> Available data:

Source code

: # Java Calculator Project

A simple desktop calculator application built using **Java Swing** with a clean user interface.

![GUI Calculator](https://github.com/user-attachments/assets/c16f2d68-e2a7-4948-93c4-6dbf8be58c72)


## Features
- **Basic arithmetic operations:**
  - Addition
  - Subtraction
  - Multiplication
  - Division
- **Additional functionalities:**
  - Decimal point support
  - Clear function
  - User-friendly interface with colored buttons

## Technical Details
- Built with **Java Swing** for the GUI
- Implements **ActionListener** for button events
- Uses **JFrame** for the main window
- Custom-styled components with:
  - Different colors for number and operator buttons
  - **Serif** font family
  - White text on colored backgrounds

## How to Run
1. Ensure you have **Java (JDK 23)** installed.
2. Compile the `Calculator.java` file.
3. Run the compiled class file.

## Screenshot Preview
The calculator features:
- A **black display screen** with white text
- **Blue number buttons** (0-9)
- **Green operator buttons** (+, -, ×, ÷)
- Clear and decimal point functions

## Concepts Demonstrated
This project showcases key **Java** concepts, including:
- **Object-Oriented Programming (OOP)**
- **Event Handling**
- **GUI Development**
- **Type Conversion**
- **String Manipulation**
* * *
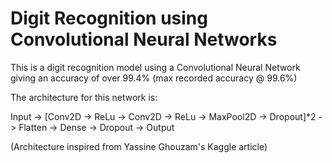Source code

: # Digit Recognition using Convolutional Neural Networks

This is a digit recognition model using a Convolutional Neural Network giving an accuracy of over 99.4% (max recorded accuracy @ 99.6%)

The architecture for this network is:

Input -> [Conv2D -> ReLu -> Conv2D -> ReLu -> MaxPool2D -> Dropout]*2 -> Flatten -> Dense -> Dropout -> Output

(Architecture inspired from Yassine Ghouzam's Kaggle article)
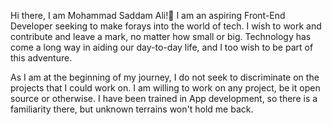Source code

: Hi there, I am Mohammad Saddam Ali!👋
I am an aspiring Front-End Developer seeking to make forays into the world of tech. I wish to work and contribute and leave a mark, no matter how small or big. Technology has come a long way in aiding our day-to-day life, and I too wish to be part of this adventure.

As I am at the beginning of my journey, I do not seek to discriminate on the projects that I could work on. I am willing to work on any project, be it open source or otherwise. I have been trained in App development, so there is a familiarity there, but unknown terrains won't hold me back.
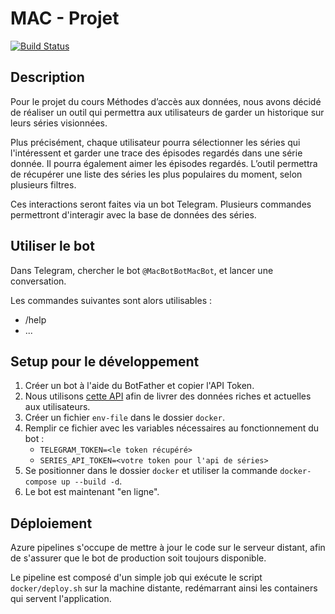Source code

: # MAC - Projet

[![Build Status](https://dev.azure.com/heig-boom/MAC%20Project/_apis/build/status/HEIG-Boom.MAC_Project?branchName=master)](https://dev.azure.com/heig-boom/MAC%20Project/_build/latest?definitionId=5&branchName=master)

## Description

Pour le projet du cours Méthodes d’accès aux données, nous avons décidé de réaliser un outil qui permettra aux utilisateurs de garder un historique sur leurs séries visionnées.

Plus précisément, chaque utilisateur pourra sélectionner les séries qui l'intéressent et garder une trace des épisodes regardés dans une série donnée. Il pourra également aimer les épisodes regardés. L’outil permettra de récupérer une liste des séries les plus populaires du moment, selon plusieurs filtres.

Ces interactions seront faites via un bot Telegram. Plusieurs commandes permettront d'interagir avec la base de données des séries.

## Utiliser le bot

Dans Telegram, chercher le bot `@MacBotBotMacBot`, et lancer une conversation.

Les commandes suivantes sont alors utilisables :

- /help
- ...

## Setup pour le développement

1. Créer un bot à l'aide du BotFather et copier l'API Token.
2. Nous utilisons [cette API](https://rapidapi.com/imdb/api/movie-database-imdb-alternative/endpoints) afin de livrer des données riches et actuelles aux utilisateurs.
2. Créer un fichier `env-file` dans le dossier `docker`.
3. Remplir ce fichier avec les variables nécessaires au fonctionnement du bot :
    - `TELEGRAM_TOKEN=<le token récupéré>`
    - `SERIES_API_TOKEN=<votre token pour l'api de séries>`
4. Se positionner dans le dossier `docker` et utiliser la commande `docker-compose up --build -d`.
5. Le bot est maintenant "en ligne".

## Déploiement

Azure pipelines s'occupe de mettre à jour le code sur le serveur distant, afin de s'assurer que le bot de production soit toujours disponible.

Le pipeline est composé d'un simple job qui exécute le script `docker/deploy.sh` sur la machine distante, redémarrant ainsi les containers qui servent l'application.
...
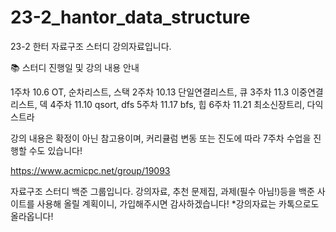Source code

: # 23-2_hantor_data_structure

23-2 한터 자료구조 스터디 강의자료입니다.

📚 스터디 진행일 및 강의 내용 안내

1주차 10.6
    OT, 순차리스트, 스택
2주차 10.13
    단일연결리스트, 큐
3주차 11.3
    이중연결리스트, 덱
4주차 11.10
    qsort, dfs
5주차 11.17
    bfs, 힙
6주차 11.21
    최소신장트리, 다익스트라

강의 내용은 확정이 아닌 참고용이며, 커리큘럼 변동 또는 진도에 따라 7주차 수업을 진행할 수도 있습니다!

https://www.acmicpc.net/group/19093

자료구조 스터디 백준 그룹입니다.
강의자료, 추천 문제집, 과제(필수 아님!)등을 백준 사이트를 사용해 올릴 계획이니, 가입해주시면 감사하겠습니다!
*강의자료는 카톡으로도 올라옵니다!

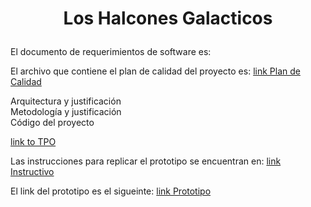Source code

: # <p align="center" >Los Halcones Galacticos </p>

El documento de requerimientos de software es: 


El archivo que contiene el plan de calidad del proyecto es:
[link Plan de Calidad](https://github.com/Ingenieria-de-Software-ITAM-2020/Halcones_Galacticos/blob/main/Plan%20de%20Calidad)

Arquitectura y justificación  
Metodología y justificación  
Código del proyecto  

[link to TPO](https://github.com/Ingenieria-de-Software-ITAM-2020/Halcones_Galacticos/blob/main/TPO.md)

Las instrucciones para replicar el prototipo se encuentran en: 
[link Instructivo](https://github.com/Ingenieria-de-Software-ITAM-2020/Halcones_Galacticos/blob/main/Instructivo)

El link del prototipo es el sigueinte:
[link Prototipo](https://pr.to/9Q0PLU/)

> Work to be completed: Among the entries above, locate the lines containing "- Different colors" and "- **Object-Oriented Programming (OOP)**", and transcribe exactly those two lines and all lines between.

> Response box:
  - Different colors for number and operator buttons
  - **Serif** font family
  - White text on colored backgrounds

## How to Run
1. Ensure you have **Java (JDK 23)** installed.
2. Compile the `Calculator.java` file.
3. Run the compiled class file.

## Screenshot Preview
The calculator features:
- A **black display screen** with white text
- **Blue number buttons** (0-9)
- **Green operator buttons** (+, -, ×, ÷)
- Clear and decimal point functions

## Concepts Demonstrated
This project showcases key **Java** concepts, including:
- **Object-Oriented Programming (OOP)**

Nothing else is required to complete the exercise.